# [Task data]

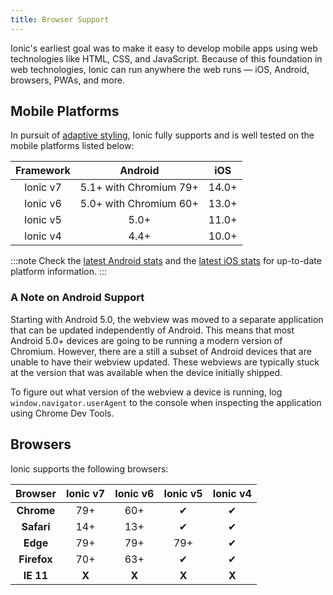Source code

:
 ```yaml
---
title: Browser Support
---
```


<head>
  <title>Mobile Browser Support to Run Ionic Apps Anywhere</title>
  <meta
    name="description"
    content="Due to a foundation in web technologies, Ionic mobile apps can run anywhere the web runs — iOS, Android, browsers, PWAs, and more. Learn about browser support."
  />
</head>

Ionic's earliest goal was to make it easy to develop mobile apps using web technologies like HTML, CSS, and JavaScript. Because of this foundation in web technologies, Ionic can run anywhere the web runs — iOS, Android, browsers, PWAs, and more.

## Mobile Platforms

In pursuit of [adaptive styling](../core-concepts/fundamentals.md#adaptive-styling), Ionic fully supports and is well tested on the mobile platforms listed below:

| Framework |        Android         |  iOS  |
| :-------: | :--------------------: | :---: |
| Ionic v7  | 5.1+ with Chromium 79+ | 14.0+ |
| Ionic v6  | 5.0+ with Chromium 60+ | 13.0+ |
| Ionic v5  |          5.0+          | 11.0+ |
| Ionic v4  |          4.4+          | 10.0+ |

:::note
Check the [latest Android stats](https://developer.android.com/about/dashboards/) and the [latest iOS stats](https://developer.apple.com/support/app-store/) for up-to-date platform information.
:::

### A Note on Android Support

Starting with Android 5.0, the webview was moved to a separate application that can be updated independently of Android. This means that most Android 5.0+ devices are going to be running a modern version of Chromium. However, there are a still a subset of Android devices that are unable to have their webview updated. These webviews are typically stuck at the version that was available when the device initially shipped.

To figure out what version of the webview a device is running, log `window.navigator.userAgent` to the console when inspecting the application using Chrome Dev Tools.

## Browsers

Ionic supports the following browsers:

|   Browser   | Ionic v7 | Ionic v6 | Ionic v5 | Ionic v4 |
| :---------: | :------: | :------: | :------: | :------: |
| **Chrome**  |   79+    |   60+    |    ✔     |    ✔     |
| **Safari**  |   14+    |   13+    |    ✔     |    ✔     |
|  **Edge**   |   79+    |   79+    |   79+    |    ✔     |
| **Firefox** |   70+    |   63+    |    ✔     |    ✔     |
|  **IE 11**  |  **X**   |  **X**   |  **X**   |  **X**   |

# [Exercise brief]
Could you copy out every line in the material above that contains the string "technologies"?

# [Result]
    content="Due to a foundation in web technologies, Ionic mobile apps can run anywhere the web runs — iOS, Android, browsers, PWAs, and more. Learn about browser support."
Ionic's earliest goal was to make it easy to develop mobile apps using web technologies like HTML, CSS, and JavaScript. Because of this foundation in web technologies, Ionic can run anywhere the web runs — iOS, Android, browsers, PWAs, and more.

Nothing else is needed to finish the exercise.